If you take away commentaries and reference works, I'm at almost 100%.


----------



## Notthemama1984 (Feb 18, 2011)

SolaScriptura said:


> If you take away commentaries and reference works, I'm at almost 100%.



Show off


----------



## JonathanHunt (Feb 19, 2011)

Chaplainintraining said:


> SolaScriptura said:
> 
> 
> > If you take away commentaries and reference works, I'm at almost 100%.
> ...


 
Yeah, but Ben only owns ten books.


----------



## Kevin (Feb 19, 2011)

JonathanHunt said:


> Chaplainintraining said:
> 
> 
> > SolaScriptura said:
> ...



LOL, play nice!


----------



## Notthemama1984 (Feb 19, 2011)

JonathanHunt said:


> Chaplainintraining said:
> 
> 
> > SolaScriptura said:
> ...


----------



## Christopher88 (Feb 19, 2011)

I find that a grasp a subject mid way through a book, and from that point on it draws out a point that had been stated in the past 10+ chapters. I tend to move on. 

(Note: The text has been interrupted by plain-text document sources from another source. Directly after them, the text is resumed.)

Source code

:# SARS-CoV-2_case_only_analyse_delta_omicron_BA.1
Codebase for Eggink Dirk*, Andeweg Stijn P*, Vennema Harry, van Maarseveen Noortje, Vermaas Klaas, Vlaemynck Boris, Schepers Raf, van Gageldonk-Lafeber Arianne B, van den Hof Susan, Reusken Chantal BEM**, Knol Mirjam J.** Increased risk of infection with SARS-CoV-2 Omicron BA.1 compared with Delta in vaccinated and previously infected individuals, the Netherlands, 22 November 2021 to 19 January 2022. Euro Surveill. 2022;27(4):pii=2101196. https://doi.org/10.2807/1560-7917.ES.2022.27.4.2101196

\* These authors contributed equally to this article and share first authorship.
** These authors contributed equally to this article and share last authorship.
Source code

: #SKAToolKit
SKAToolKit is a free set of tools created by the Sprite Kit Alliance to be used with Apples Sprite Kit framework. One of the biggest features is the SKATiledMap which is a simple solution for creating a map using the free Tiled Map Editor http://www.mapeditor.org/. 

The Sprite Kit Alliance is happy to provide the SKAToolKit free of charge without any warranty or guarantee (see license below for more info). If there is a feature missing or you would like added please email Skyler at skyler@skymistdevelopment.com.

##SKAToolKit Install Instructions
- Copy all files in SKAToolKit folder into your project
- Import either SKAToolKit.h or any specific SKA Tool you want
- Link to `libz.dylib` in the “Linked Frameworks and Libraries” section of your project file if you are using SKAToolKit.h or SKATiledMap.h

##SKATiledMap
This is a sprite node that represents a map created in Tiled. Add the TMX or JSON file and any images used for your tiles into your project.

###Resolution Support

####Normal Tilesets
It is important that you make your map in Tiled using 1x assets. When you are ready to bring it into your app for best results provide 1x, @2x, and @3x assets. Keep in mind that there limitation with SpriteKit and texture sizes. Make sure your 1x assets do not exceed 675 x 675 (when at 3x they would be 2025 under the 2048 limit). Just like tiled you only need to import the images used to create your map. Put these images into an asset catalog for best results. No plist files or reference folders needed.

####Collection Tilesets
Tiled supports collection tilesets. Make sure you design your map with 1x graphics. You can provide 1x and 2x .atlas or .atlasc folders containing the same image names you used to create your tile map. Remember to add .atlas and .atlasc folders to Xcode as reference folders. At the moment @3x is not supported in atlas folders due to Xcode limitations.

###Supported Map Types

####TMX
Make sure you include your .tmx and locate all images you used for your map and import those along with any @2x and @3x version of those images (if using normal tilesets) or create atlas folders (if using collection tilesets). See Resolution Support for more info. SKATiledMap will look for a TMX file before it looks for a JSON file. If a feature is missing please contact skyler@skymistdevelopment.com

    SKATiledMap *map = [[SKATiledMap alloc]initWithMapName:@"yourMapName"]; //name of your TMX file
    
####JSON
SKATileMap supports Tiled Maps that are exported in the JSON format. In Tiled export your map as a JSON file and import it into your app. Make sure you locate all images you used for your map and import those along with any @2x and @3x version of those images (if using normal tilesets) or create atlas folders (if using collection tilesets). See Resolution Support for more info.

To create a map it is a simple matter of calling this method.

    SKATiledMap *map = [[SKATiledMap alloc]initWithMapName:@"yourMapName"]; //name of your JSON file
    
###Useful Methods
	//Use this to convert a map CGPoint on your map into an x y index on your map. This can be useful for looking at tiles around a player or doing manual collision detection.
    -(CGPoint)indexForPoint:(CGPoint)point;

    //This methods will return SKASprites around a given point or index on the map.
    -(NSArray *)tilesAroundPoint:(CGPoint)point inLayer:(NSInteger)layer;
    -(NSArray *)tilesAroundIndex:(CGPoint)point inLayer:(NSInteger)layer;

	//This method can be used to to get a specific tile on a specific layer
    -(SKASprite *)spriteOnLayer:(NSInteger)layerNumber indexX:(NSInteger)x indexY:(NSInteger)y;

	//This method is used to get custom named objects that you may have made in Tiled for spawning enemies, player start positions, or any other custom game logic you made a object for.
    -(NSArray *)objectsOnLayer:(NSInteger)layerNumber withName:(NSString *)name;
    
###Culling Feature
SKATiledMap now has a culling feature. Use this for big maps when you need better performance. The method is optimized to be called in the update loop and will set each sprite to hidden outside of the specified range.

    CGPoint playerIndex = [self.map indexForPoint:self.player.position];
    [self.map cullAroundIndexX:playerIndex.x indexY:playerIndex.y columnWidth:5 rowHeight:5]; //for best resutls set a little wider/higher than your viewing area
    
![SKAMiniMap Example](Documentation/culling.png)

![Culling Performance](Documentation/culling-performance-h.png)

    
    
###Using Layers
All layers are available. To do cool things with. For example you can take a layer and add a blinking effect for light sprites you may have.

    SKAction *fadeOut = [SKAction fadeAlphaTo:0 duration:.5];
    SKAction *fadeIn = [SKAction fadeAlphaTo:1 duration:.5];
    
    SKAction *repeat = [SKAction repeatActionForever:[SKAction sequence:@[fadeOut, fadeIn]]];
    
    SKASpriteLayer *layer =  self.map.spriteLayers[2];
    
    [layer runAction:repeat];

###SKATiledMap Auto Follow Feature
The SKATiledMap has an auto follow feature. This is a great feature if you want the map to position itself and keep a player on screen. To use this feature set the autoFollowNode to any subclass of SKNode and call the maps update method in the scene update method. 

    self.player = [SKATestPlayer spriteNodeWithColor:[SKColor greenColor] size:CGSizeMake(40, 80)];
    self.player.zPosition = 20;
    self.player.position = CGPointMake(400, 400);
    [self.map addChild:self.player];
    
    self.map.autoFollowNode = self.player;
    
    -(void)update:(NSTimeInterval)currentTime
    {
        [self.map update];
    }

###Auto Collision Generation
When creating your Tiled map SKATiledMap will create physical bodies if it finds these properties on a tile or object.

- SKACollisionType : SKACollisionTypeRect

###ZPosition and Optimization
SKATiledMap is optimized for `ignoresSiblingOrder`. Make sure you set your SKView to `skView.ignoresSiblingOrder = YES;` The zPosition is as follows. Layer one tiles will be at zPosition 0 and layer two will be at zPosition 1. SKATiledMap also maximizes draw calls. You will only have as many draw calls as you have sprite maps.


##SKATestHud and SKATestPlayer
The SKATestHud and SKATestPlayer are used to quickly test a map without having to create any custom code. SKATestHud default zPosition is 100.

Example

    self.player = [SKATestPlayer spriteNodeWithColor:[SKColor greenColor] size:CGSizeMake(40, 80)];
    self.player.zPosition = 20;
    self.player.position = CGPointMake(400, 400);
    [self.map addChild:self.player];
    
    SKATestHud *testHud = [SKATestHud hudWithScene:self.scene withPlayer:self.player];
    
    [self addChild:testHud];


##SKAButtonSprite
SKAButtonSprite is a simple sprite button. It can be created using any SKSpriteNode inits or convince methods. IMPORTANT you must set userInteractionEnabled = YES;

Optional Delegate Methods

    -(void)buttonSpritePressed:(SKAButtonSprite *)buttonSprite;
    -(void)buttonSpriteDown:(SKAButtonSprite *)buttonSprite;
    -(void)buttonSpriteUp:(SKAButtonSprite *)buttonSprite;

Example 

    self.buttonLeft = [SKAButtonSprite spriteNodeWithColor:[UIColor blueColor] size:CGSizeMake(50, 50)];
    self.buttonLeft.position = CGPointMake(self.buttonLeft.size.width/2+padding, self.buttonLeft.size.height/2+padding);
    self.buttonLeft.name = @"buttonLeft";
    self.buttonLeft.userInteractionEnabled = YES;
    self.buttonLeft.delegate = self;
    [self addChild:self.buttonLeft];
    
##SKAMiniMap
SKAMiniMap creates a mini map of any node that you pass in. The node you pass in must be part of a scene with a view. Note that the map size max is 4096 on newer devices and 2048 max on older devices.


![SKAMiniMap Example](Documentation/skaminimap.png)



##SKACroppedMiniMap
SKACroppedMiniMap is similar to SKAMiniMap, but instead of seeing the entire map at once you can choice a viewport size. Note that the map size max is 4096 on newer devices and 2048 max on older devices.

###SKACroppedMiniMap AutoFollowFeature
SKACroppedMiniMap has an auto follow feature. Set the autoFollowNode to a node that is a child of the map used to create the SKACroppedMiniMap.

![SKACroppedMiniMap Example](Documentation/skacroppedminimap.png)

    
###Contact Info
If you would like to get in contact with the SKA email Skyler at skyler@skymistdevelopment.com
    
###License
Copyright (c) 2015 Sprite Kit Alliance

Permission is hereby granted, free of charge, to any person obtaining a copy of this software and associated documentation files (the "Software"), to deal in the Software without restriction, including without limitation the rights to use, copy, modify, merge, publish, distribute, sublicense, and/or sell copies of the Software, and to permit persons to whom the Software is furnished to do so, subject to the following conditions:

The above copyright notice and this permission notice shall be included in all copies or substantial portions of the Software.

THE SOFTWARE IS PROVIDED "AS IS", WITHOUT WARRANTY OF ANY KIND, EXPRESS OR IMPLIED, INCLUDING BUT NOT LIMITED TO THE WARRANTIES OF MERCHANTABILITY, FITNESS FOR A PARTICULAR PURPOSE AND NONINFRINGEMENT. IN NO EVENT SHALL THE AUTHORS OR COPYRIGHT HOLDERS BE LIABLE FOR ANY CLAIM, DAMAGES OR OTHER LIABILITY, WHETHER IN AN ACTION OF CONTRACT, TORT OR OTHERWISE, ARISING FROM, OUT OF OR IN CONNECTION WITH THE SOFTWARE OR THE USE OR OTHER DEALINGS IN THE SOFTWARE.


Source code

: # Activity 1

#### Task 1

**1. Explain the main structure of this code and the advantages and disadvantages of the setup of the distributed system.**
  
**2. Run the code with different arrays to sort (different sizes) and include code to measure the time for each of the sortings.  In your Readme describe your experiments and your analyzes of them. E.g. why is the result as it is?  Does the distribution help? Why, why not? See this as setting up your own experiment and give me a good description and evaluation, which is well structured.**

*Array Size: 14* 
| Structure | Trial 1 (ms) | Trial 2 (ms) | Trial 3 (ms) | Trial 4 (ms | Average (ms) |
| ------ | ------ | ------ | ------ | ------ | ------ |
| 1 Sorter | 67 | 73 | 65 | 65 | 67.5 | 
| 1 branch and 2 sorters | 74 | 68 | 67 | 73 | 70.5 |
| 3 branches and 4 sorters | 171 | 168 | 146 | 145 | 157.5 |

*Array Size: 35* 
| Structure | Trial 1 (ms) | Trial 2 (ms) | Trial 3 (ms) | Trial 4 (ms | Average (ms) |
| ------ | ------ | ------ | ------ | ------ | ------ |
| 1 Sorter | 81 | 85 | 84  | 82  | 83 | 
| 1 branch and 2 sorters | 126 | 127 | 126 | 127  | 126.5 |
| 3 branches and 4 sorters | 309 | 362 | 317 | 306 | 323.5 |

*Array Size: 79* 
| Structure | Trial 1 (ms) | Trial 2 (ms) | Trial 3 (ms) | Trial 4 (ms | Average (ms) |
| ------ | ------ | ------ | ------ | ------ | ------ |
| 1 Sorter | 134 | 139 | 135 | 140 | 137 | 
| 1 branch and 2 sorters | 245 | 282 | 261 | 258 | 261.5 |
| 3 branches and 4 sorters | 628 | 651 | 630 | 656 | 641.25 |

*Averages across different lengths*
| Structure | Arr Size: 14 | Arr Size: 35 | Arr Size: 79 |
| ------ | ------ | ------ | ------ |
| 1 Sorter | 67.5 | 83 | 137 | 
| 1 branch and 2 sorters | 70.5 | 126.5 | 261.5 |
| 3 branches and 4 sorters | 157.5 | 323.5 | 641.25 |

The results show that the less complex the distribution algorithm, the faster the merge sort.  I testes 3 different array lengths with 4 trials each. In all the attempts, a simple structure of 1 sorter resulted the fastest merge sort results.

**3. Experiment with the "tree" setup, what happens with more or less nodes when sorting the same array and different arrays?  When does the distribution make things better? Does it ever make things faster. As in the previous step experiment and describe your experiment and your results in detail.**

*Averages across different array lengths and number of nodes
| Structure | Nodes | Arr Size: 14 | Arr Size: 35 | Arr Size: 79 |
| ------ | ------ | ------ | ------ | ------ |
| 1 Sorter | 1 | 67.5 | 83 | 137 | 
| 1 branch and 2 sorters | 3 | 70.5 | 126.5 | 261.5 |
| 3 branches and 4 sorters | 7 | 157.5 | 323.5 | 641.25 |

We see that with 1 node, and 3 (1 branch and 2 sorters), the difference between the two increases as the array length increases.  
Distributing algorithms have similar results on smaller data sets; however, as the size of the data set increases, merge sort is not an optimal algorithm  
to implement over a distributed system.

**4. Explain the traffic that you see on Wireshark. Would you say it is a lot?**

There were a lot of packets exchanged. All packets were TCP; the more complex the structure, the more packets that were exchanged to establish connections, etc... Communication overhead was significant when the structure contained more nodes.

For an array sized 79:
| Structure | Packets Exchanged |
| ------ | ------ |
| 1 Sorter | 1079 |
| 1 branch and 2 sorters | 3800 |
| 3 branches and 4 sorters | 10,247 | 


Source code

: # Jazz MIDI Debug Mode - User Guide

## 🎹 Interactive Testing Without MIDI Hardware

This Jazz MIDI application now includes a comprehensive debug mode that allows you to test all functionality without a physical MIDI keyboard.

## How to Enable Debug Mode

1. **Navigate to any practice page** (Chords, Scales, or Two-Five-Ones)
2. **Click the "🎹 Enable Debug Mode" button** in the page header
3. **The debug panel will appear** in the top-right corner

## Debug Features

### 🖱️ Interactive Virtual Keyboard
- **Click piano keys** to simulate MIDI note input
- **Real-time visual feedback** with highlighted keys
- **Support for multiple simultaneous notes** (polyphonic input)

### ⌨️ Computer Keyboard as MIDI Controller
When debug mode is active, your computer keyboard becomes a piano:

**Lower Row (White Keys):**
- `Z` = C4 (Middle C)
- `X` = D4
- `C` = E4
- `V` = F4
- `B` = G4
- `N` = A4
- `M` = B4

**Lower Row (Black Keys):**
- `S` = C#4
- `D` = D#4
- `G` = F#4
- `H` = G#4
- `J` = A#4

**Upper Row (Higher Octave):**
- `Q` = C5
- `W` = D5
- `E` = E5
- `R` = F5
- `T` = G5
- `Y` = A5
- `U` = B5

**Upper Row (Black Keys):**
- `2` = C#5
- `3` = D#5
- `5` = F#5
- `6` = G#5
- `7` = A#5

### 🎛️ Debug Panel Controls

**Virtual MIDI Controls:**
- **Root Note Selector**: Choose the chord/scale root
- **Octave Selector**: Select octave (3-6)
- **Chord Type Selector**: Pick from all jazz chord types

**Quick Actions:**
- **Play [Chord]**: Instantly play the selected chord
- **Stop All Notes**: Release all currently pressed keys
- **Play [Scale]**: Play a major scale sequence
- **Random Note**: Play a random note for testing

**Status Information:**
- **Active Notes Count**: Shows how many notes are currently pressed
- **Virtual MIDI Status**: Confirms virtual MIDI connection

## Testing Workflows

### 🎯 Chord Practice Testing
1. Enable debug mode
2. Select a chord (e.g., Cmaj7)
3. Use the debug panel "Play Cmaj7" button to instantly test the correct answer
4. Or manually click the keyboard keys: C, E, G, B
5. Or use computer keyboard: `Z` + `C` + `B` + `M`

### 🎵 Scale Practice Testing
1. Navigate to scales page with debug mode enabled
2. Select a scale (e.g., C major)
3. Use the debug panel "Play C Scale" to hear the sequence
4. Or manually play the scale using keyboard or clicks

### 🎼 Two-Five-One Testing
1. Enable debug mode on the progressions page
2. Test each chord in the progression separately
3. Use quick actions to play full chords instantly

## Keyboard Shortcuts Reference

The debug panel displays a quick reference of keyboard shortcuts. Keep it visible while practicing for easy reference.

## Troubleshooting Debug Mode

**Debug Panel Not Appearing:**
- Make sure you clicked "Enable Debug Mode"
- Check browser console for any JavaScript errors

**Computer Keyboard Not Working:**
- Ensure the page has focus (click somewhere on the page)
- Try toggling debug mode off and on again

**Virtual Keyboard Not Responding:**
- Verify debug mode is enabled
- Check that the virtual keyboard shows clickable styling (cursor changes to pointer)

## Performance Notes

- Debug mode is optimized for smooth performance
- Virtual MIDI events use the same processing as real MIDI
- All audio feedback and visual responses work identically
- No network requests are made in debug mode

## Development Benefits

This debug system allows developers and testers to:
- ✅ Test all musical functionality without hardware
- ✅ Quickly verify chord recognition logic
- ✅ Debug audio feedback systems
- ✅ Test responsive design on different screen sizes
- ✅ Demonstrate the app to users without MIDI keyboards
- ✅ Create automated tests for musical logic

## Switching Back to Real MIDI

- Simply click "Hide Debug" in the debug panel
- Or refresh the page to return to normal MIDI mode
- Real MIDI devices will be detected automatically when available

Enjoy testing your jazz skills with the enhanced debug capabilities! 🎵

Now there are short theology books like "God of Promise by Horton" that I can finish as it less than 300 pages. If a book reaches more than 300 pages, chances are I'll go to it here and now but it becomes a reference book.


----------



## baron (Feb 19, 2011)

I'm falling behind in my reading and still adding new book's, espically eBooks. I have read around 75% of what I own. Due to the last 4 years of not working, only had reading to keep me occupied. Lately I have been reading the Bible more than book's about the Bible, or other literature.


----------



## Kim G (Feb 19, 2011)

I don't buy a book unless I 1) have read it, or 2) plan to read it immediately upon purchase. I've read all the books I own (two LARGE bookcases--alot for a woman, right? )


----------



## moral necessity (Feb 19, 2011)

Less than 25%. I have a lot of books, volume sets, commentaries, and reference works.


----------



## Notthemama1984 (Feb 19, 2011)

I thought I was doing "good" when I calculated that I was around 15%, but then I woke up this morning realizing that I have not read any of my Puritan bookshelf.


----------



## SolaScriptura (Feb 19, 2011)

JonathanHunt said:


> Chaplainintraining said:
> 
> 
> > SolaScriptura said:
> ...



Shhh!


----------



## Jack K (Feb 19, 2011)

Using the cover-to-cover criteria, I'm probably well under 50%. Maybe under 25%. There are usually chapters I end up skipping or just quickly skimming. If the criteria were having read a significant chunk of the book, I've read more than 90%.


----------



## SolaScriptura (Feb 19, 2011)

Chaplainintraining said:


> SolaScriptura said:
> 
> 
> > If you take away commentaries and reference works, I'm at almost 100%.
> ...


 
Actually... while Jonathan's comment about 10 books is way off, the point is sound: I don't have a massive library. When you take away the commentaries and reference works, I'd say I've got about 500 books or so. I don't add to my library dozens of books at a time. I purchase books, read them, and then purchase some more. For instance, just this week I purchased 4 books. They'll keep me busy for a month or so and then I'll purchase a few more.


----------



## Notthemama1984 (Feb 19, 2011)

SolaScriptura said:


> I purchase books, read them, and then purchase some more.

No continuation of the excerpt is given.